Write each entry out once more, please, precisely as shown.

◆ Input for this task ◆
+ + + +
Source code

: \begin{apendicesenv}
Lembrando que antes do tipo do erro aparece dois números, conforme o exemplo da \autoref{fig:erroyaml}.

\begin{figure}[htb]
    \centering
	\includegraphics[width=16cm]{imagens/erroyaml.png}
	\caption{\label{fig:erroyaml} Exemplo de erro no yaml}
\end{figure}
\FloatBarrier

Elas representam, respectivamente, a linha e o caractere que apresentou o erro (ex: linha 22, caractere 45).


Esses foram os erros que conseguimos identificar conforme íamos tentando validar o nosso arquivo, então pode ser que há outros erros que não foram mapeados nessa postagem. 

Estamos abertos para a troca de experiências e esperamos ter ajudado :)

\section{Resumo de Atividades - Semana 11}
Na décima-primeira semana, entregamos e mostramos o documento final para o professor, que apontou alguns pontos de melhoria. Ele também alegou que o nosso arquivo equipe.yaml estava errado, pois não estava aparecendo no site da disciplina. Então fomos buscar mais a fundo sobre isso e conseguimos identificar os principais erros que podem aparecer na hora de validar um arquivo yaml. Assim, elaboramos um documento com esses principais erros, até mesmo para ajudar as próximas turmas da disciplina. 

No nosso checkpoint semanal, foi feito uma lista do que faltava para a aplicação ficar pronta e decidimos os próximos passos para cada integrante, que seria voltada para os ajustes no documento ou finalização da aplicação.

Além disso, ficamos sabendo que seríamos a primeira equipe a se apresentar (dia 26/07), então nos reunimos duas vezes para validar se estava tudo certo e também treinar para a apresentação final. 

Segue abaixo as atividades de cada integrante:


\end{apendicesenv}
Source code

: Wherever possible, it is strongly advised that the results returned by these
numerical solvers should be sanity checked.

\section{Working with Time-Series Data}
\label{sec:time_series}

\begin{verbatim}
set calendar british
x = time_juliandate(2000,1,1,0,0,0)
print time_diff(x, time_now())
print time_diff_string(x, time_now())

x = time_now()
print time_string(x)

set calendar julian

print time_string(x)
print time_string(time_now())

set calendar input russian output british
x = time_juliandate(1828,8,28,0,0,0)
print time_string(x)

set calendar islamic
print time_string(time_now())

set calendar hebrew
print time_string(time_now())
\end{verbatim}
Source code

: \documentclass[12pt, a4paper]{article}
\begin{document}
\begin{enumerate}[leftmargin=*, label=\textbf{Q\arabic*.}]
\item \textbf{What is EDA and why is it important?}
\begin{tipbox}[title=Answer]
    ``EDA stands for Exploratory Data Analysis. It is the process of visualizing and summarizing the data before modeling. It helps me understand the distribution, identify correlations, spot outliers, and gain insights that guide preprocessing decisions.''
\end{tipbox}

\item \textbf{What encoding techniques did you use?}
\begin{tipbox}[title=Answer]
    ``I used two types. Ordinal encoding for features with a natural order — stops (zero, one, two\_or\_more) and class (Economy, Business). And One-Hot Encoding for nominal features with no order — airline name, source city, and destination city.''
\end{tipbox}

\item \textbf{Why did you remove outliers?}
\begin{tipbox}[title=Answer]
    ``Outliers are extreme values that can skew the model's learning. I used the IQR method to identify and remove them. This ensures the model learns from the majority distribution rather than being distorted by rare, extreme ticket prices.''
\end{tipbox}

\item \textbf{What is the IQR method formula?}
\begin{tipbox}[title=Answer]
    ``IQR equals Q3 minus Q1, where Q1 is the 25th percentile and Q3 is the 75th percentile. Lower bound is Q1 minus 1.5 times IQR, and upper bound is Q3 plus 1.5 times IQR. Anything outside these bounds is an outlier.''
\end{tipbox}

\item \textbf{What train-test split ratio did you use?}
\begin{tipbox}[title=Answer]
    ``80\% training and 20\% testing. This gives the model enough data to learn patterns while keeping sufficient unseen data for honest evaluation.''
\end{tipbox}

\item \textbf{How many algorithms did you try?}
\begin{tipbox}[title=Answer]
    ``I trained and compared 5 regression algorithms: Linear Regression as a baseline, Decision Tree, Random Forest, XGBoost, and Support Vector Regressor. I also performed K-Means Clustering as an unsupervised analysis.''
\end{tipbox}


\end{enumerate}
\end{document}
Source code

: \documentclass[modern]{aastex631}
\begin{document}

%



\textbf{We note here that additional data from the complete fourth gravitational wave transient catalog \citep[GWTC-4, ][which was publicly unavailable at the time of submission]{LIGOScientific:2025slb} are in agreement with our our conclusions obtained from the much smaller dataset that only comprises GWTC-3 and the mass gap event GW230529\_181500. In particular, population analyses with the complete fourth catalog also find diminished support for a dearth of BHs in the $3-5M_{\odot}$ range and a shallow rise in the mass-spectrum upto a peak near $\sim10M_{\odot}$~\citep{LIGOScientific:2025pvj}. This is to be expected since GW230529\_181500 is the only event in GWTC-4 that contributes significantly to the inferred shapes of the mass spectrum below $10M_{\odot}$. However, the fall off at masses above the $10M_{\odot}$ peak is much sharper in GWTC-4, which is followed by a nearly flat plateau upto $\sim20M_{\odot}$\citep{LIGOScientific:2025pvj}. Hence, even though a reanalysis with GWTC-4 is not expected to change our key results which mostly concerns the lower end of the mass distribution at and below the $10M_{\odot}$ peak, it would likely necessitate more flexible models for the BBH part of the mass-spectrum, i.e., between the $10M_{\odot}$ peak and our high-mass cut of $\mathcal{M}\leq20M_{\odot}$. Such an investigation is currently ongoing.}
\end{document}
+ + + +
◆ Result of this exercise ◆
Source code

: \begin{apendicesenv}
Lembrando que antes do tipo do erro aparece dois números, conforme o exemplo da \autoref{fig:erroyaml}.

\begin{figure}[htb]
    \centering
	\includegraphics[width=16cm]{imagens/erroyaml.png}
	\caption{\label{fig:erroyaml} Exemplo de erro no yaml}
\end{figure}
\FloatBarrier

Elas representam, respectivamente, a linha e o caractere que apresentou o erro (ex: linha 22, caractere 45).


Esses foram os erros que conseguimos identificar conforme íamos tentando validar o nosso arquivo, então pode ser que há outros erros que não foram mapeados nessa postagem. 

Estamos abertos para a troca de experiências e esperamos ter ajudado :)

\section{Resumo de Atividades - Semana 11}
Na décima-primeira semana, entregamos e mostramos o documento final para o professor, que apontou alguns pontos de melhoria. Ele também alegou que o nosso arquivo equipe.yaml estava errado, pois não estava aparecendo no site da disciplina. Então fomos buscar mais a fundo sobre isso e conseguimos identificar os principais erros que podem aparecer na hora de validar um arquivo yaml. Assim, elaboramos um documento com esses principais erros, até mesmo para ajudar as próximas turmas da disciplina. 

No nosso checkpoint semanal, foi feito uma lista do que faltava para a aplicação ficar pronta e decidimos os próximos passos para cada integrante, que seria voltada para os ajustes no documento ou finalização da aplicação.

Além disso, ficamos sabendo que seríamos a primeira equipe a se apresentar (dia 26/07), então nos reunimos duas vezes para validar se estava tudo certo e também treinar para a apresentação final. 

Segue abaixo as atividades de cada integrante:


\end{apendicesenv}
Source code

: Wherever possible, it is strongly advised that the results returned by these
numerical solvers should be sanity checked.

\section{Working with Time-Series Data}
\label{sec:time_series}

\begin{verbatim}
set calendar british
x = time_juliandate(2000,1,1,0,0,0)
print time_diff(x, time_now())
print time_diff_string(x, time_now())

x = time_now()
print time_string(x)

set calendar julian

print time_string(x)
print time_string(time_now())

set calendar input russian output british
x = time_juliandate(1828,8,28,0,0,0)
print time_string(x)

set calendar islamic
print time_string(time_now())

set calendar hebrew
print time_string(time_now())
\end{verbatim}
Source code

: \documentclass[12pt, a4paper]{article}
\begin{document}
\begin{enumerate}[leftmargin=*, label=\textbf{Q\arabic*.}]
\item \textbf{What is EDA and why is it important?}
\begin{tipbox}[title=Answer]
    ``EDA stands for Exploratory Data Analysis. It is the process of visualizing and summarizing the data before modeling. It helps me understand the distribution, identify correlations, spot outliers, and gain insights that guide preprocessing decisions.''
\end{tipbox}

\item \textbf{What encoding techniques did you use?}
\begin{tipbox}[title=Answer]
    ``I used two types. Ordinal encoding for features with a natural order — stops (zero, one, two\_or\_more) and class (Economy, Business). And One-Hot Encoding for nominal features with no order — airline name, source city, and destination city.''
\end{tipbox}

\item \textbf{Why did you remove outliers?}
\begin{tipbox}[title=Answer]
    ``Outliers are extreme values that can skew the model's learning. I used the IQR method to identify and remove them. This ensures the model learns from the majority distribution rather than being distorted by rare, extreme ticket prices.''
\end{tipbox}

\item \textbf{What is the IQR method formula?}
\begin{tipbox}[title=Answer]
    ``IQR equals Q3 minus Q1, where Q1 is the 25th percentile and Q3 is the 75th percentile. Lower bound is Q1 minus 1.5 times IQR, and upper bound is Q3 plus 1.5 times IQR. Anything outside these bounds is an outlier.''
\end{tipbox}

\item \textbf{What train-test split ratio did you use?}
\begin{tipbox}[title=Answer]
    ``80\% training and 20\% testing. This gives the model enough data to learn patterns while keeping sufficient unseen data for honest evaluation.''
\end{tipbox}

\item \textbf{How many algorithms did you try?}
\begin{tipbox}[title=Answer]
    ``I trained and compared 5 regression algorithms: Linear Regression as a baseline, Decision Tree, Random Forest, XGBoost, and Support Vector Regressor. I also performed K-Means Clustering as an unsupervised analysis.''
\end{tipbox}


\end{enumerate}
\end{document}
Source code

: \documentclass[modern]{aastex631}
\begin{document}

%



\textbf{We note here that additional data from the complete fourth gravitational wave transient catalog \citep[GWTC-4, ][which was publicly unavailable at the time of submission]{LIGOScientific:2025slb} are in agreement with our our conclusions obtained from the much smaller dataset that only comprises GWTC-3 and the mass gap event GW230529\_181500. In particular, population analyses with the complete fourth catalog also find diminished support for a dearth of BHs in the $3-5M_{\odot}$ range and a shallow rise in the mass-spectrum upto a peak near $\sim10M_{\odot}$~\citep{LIGOScientific:2025pvj}. This is to be expected since GW230529\_181500 is the only event in GWTC-4 that contributes significantly to the inferred shapes of the mass spectrum below $10M_{\odot}$. However, the fall off at masses above the $10M_{\odot}$ peak is much sharper in GWTC-4, which is followed by a nearly flat plateau upto $\sim20M_{\odot}$\citep{LIGOScientific:2025pvj}. Hence, even though a reanalysis with GWTC-4 is not expected to change our key results which mostly concerns the lower end of the mass distribution at and below the $10M_{\odot}$ peak, it would likely necessitate more flexible models for the BBH part of the mass-spectrum, i.e., between the $10M_{\odot}$ peak and our high-mass cut of $\mathcal{M}\leq20M_{\odot}$. Such an investigation is currently ongoing.}
\end{document}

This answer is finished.